That he had to take a cold shower this morning gave me no small thrill. I’ve got new names for him now. Captain Killjoy and Your Highness. These are the names I say under my breath. I don’t like myself, the me that I become around him. I feel so much like a child again. It brings out all the same resentment I used to have toward my father. I swear he actually said something like, “Do you understand?” after he told me that he did not want me wearing headphones during transit. I had the sound so low I could hear onions sizzling.
It frustrates me because these rules he’s so hell-bent on administrating must be made for the lowest common denominator – the teenager who’s listening to music in his headphones so loud that the person in the bunk beside him can’t sleep. But as a responsible adult, I feel like I know better – I know how and when to bend the rules without jeopardizing my own safety or that of the crew.
But the TSA has no leeway. No imagination.

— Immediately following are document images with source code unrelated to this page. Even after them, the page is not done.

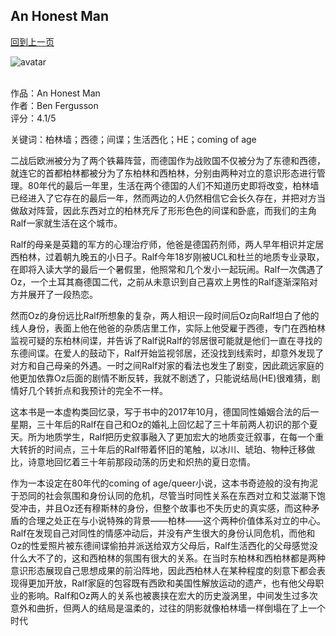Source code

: ## An Honest Man
[回到上一页](https://boheme13.github.io/Reviews/)  &nbsp;&nbsp;

![avatar](https://hachette.imgix.net/books/9780349142579.jpg?auto=compress&w=1600&h=900&fit=crop&fm=jpg)
<br>
<br>

作品：An Honest Man<br>
作者：Ben Fergusson<br>
评分：4.1/5<br>

关键词：柏林墙；西德；间谍；生活西化；HE；coming of age

二战后欧洲被分为了两个铁幕阵营，而德国作为战败国不仅被分为了东德和西德，就连它的首都柏林都被分为了东柏林和西柏林，分别由两种对立的意识形态进行管理。80年代的最后一年里，生活在两个德国的人们不知道历史即将改变，柏林墙已经进入了它存在的最后一年，然而两边的人仍然相信它会长久存在，并把对方当做敌对阵营，因此东西对立的柏林充斥了形形色色的间谍和卧底，而我们的主角Ralf一家就生活在这个城市。

Ralf的母亲是英籍的军方的心理治疗师，他爸是德国药剂师，两人早年相识并定居西柏林，过着朝九晚五的小日子。Ralf今年18岁刚被UCL和杜兰的地质专业录取，在即将入读大学的最后一个暑假里，他照常和几个发小一起玩闹。Ralf一次偶遇了Oz，一个土耳其裔德国二代，之前从未意识到自己喜欢上男性的Ralf逐渐深陷对方并展开了一段热恋。

然而Oz的身份远比Ralf所想象的复杂，两人相识一段时间后Oz向Ralf坦白了他的线人身份，表面上他在他爸的杂质店里工作，实际上他受雇于西德，专门在西柏林监视可疑的东柏林间谍，并告诉了Ralf说Ralf的邻居很可能就是他们一直在寻找的东德间谍。在爱人的鼓动下，Ralf开始监视邻居，还没找到线索时，却意外发现了对方和自己母亲的外遇。一时之间Ralf对家的看法也发生了剧变，因此疏远家庭的他更加依靠Oz后面的剧情不断反转，我就不剧透了，只能说结局(HE)很难猜，剧情好几个转折点和我预计的完全不一样。

这本书是一本虚构类回忆录，写于书中的2017年10月，德国同性婚姻合法的后一星期，三十年后的Ralf在自己和Oz的婚礼上回忆起了三十年前两人初识的那个夏天。所为地质学生，Ralf把历史叙事融入了更加宏大的地质变迁叙事，在每一个重大转折的时间点，三十年后的Ralf带着怀旧的笔触，以冰川、琥珀、物种迁移做比，诗意地回忆着三十年前那段动荡的历史和炽热的夏日恋情。

作为一本设定在80年代的coming of age/queer小说，这本书奇迹般的没有拘泥于恐同的社会氛围和身份认同的危机，尽管当时同性关系在东西对立和艾滋潮下饱受冲击，并且Oz还有穆斯林的身份，但整个故事也不失历史的真实感，而这种矛盾的合理之处正在与小说特殊的背景——柏林——这个两种价值体系对立的中心。Ralf在发现自己对同性的情感冲动后，并没有产生很大的身份认同危机，而他和Oz的性爱照片被东德间谍偷拍并派送给双方父母后，Ralf生活西化的父母感觉没什么大不了的，这和西柏林的氛围有很大的关系。在当时东柏林和西柏林都是两种意识形态展现自己思想成果的前沿阵地，因此西柏林人在某种程度的刻意下都会表现得更加开放，Ralf家庭的包容既有西欧和美国性解放运动的遗产，也有他父母职业的影响。Ralf和Oz两人的关系也被裹挟在宏大的历史漩涡里，中间发生过多次意外和曲折，但两人的结局是温柔的，过往的阴影就像柏林墙一样倒塌在了上一个时代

I break rules now just to break them. The words running inside my head are a familiar retort to my father, “You think you can control me, but you can’t.” I lay in my bunk last night, listening to the Weepies, feeling exactly the way I did when I was a kid. When I get up in the morning, I wear just my socks in the galley, until I actually start cooking. He just said when I was cooking, right?
I had been meaning to say something to Eve about the lack of hot water, but just hadn’t thought of it at the right times. I certainly wasn’t keeping us deprived of hot water on purpose. “You have to tell
us when something is wrong,” said the TSA, “Or we can’t fix it.”
Everything he says seems to irritate me. I have been sick now for seven days. And that doesn’t help, does it?